MUS 101 FUNDAMENTALS OF MUSIC
Introduction to music theory and analysis, with emphasis on intervals, modes, scales, rhythm, meter, and form. About twenty pieces from the middle ages to the twentieth century are examined thoroughly and repeatedly throughout the course; a number of other pieces are discussed in less detail. Along the way, students learn the basic concepts of music theory (notes, intervals, scales, modes, rhythm, meter, chords), and immediately apply these concepts to close and critical musical investigation. Students are also encouraged to investigate the relationship of music to text, emotion, and historical context. No prerequisite. No musical training required.
Notes per syllable in each module of "Veni creator Spiritus"
(Cogan & Escot 1976)
MUS 201 THEORY I: HARMONY
Introduction to the grammar of tonal music through part-writing and analysis. Includes scales, intervals, triads, seventh chords, and their inversions. Ear training in intervals, chords, melody, and rhythm. No prerequisites, but, knowledge of scales and key signatures required. No prerequisite.
MUS 202 THEORY II: INTERMEDIATE HARMONY
Continuation of Music 201. Contrapuntal techniques within a diatonic framework, including sequences, melodic, and rhythmic figuration. Ear training includes one- and two-part exercises. Prerequisite: MUS 201.
MUS 241 MUSIC OF LATIN AMERICA
This course is an introduction to cultured and vernacular music of Hispanic- and Luso-American countries from colonial times to the present.

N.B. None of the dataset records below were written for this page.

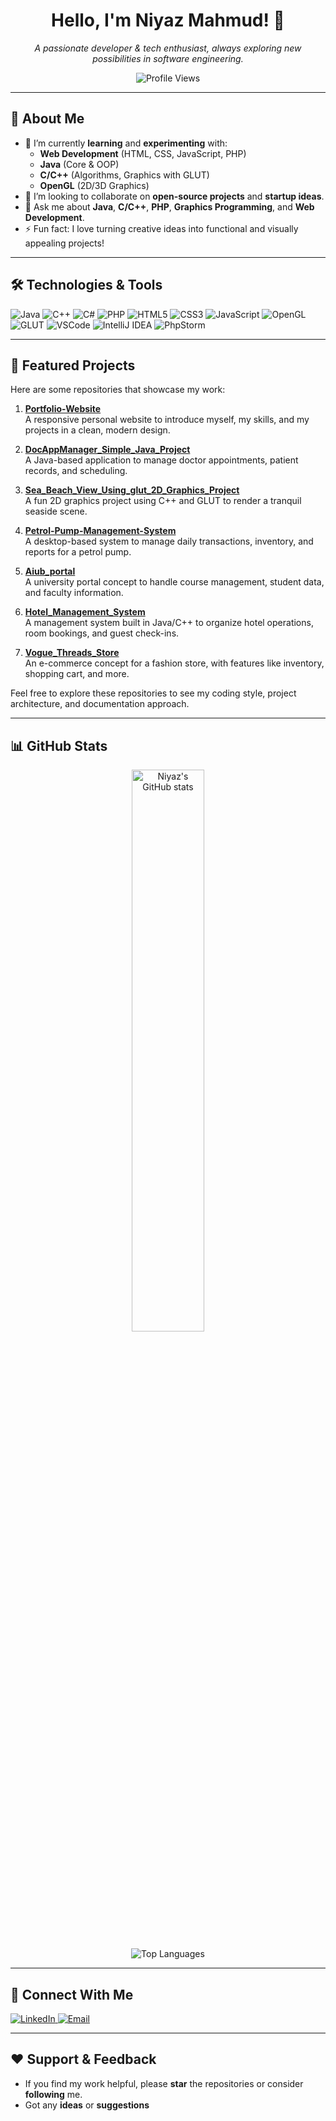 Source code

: <h1 align="center">Hello, I'm Niyaz Mahmud! 👋</h1>

<p align="center">
  <em>A passionate developer & tech enthusiast, always exploring new possibilities in software engineering.</em>
</p>

<p align="center">
  <!-- Profile Views Badge -->
  <img src="https://komarev.com/ghpvc/?username=Niyaz-Mahmud&color=blueviolet&style=flat-square" alt="Profile Views" />
</p>

---

## 🚀 About Me

- 🌱 I’m currently **learning** and **experimenting** with:
  - **Web Development** (HTML, CSS, JavaScript, PHP)
  - **Java** (Core & OOP)
  - **C/C++** (Algorithms, Graphics with GLUT)
  - **OpenGL** (2D/3D Graphics)
- 👯 I’m looking to collaborate on **open-source projects** and **startup ideas**.
- 💬 Ask me about **Java**, **C/C++**, **PHP**, **Graphics Programming**, and **Web Development**.
- ⚡ Fun fact: I love turning creative ideas into functional and visually appealing projects!

---

## 🛠️ Technologies & Tools

<p>
  <!-- Programming Languages -->
  <img src="https://img.shields.io/badge/Code-Java-ED8B00?style=flat-square&logo=java&logoColor=white" alt="Java"/>
  <img src="https://img.shields.io/badge/Code-C%2B%2B-00599C?style=flat-square&logo=c%2B%2B&logoColor=white" alt="C++"/>
  <img src="https://img.shields.io/badge/Code-C%23-239120?style=flat-square&logo=c-sharp&logoColor=white" alt="C#"/>
  <img src="https://img.shields.io/badge/Code-PHP-777BB4?style=flat-square&logo=php&logoColor=white" alt="PHP"/>
  <img src="https://img.shields.io/badge/Code-HTML5-E34F26?style=flat-square&logo=html5&logoColor=white" alt="HTML5"/>
  <img src="https://img.shields.io/badge/Code-CSS3-1572B6?style=flat-square&logo=css3&logoColor=white" alt="CSS3"/>
  <img src="https://img.shields.io/badge/Code-JavaScript-F7DF1E?style=flat-square&logo=javascript&logoColor=black" alt="JavaScript"/>
  
  <!-- Tools & Frameworks -->
  <img src="https://img.shields.io/badge/Tools-OpenGL-5586A4?style=flat-square&logo=opengl&logoColor=white" alt="OpenGL"/>
  <img src="https://img.shields.io/badge/Tools-GLUT-00599C?style=flat-square&logo=c%2B%2B&logoColor=white" alt="GLUT"/>
  <img src="https://img.shields.io/badge/Editor-VSCode-007ACC?style=flat-square&logo=visual-studio-code&logoColor=white" alt="VSCode"/>
  <img src="https://img.shields.io/badge/Editor-IntelliJ%20IDEA-000000?style=flat-square&logo=intellij-idea&logoColor=white" alt="IntelliJ IDEA"/>
  <img src="https://img.shields.io/badge/Editor-PhpStorm-000000?style=flat-square&logo=phpstorm&logoColor=white" alt="PhpStorm"/>
</p>

---

## 📌 Featured Projects

Here are some repositories that showcase my work:

1. **[Portfolio-Website](https://github.com/Niyaz-Mahmud/Portfolio-Website)**  
   A responsive personal website to introduce myself, my skills, and my projects in a clean, modern design.

2. **[DocAppManager_Simple_Java_Project](https://github.com/Niyaz-Mahmud/DocAppoManager_Simple_Java_Project)**  
   A Java-based application to manage doctor appointments, patient records, and scheduling.

3. **[Sea_Beach_View_Using_glut_2D_Graphics_Project](https://github.com/Niyaz-Mahmud/Sea_Beach_View_Using_glut_2D_Graphics_Project)**  
   A fun 2D graphics project using C++ and GLUT to render a tranquil seaside scene.

4. **[Petrol-Pump-Management-System](https://github.com/Niyaz-Mahmud/Petrol-Pump-Management-System)**  
   A desktop-based system to manage daily transactions, inventory, and reports for a petrol pump.

5. **[Aiub_portal](https://github.com/Niyaz-Mahmud/Aiub_portal)**  
   A university portal concept to handle course management, student data, and faculty information.

6. **[Hotel_Management_System](https://github.com/Niyaz-Mahmud/Hotel_Management_System)**  
   A management system built in Java/C++ to organize hotel operations, room bookings, and guest check-ins.

7. **[Vogue_Threads_Store](https://github.com/Niyaz-Mahmud/Vogue_Threads_Store)**  
   An e-commerce concept for a fashion store, with features like inventory, shopping cart, and more.

Feel free to explore these repositories to see my coding style, project architecture, and documentation approach.

---

## 📊 GitHub Stats

<p align="center">
  <!-- GitHub Stats -->
  <img src="https://github-readme-stats.vercel.app/api?username=Niyaz-Mahmud&show_icons=true&theme=radical" alt="Niyaz's GitHub stats" width="48%"/>
</p>

<p align="center">
  <!-- Top Languages -->
  <img src="https://github-readme-stats.vercel.app/api/top-langs/?username=Niyaz-Mahmud&layout=compact&theme=radical" alt="Top Languages" />
</p>

---

## 🤝 Connect With Me

<p>
  <a href="https://www.linkedin.com/in/YourLinkedInProfile" target="_blank">
    <img src="https://img.shields.io/badge/LinkedIn-0A66C2?style=flat-square&logo=linkedin&logoColor=white" alt="LinkedIn"/>
  </a>
  <a href="mailto:niyazmahmud213@gmail.com" target="_blank">
    <img src="https://img.shields.io/badge/Email-D14836?style=flat-square&logo=gmail&logoColor=white" alt="Email"/>
  </a>
  <!-- Add more icons/links as needed -->
</p>

---

## ❤️ Support & Feedback

- If you find my work helpful, please **star** the repositories or consider **following** me.
- Got any **ideas** or **suggestions**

Topics include: indigenous music, sacred and secular colonial music, nineteenth-century romantic and nationalistic styles, and contemporary folk, popular and concert hall music. No prerequisites.Fulfills fine-arts, cultural diversity, and ethnic-studies concentration requirements.
Carmen says, "Mauro's courses are Magnifíco! "
MUS 246 MUSIC OF BRAZIL
A survey of cultivated and vernacular traditions of Brazilian music from colonial times to the present. Topics include: sacred and secular colonial music, the barrôco mineiro, nationalism, the avant-garde, samba, bossa nova, MPB, candomblé, jazz, tropical rock, and rap. No prerequisites. Fulfills fine-arts, cultural diversity, and ethnic-studies concentration requirements.

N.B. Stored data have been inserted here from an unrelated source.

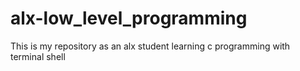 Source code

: # alx-low_level_programming
This is my repository as an alx student learning c programming with terminal shell
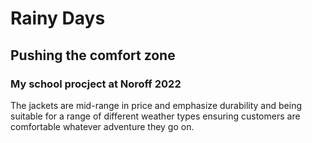 # Rainy Days

## Pushing the comfort zone 


### My school procject at Noroff 2022

The jackets are mid-range in price and emphasize durability and being suitable for a range of different weather types ensuring customers are comfortable whatever adventure they go on.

MUS 301 THEORY III: ADVANCED HARMONY
Continuation of Music 202: Modulatory and chromatic techniques, including mixture, applied chords, the neapolitan and augmented-sixth chords. Ear training includes two-, three-, and four-part exercises. Prerequisite: MUS 202.
MUS 302 FORM AND ANALYSIS
The different forms of tonal music are presented as arising from the phrase. After examining what a phrase is, students investigate how small compositions can be generated through manipulation and expansion of simple phrases, and by joining phrases into periods. The course then proceeds to examine how periods combine to create binary and ternary forms, which serve as the basis—conceptually and literally—of the larger sonata-allegro. Prerequisite: MUS 202.
MUS 311 COUNTERPOINT Students learn two-, three, and four-part species counterpoint as formulated in Peter Westergaard’s An Introduction to Tonal Theory, while examining the diverse manifestations of species counterpoint in compositions from the early baroque to the late romantic. Prerequisite: Permission of instructor.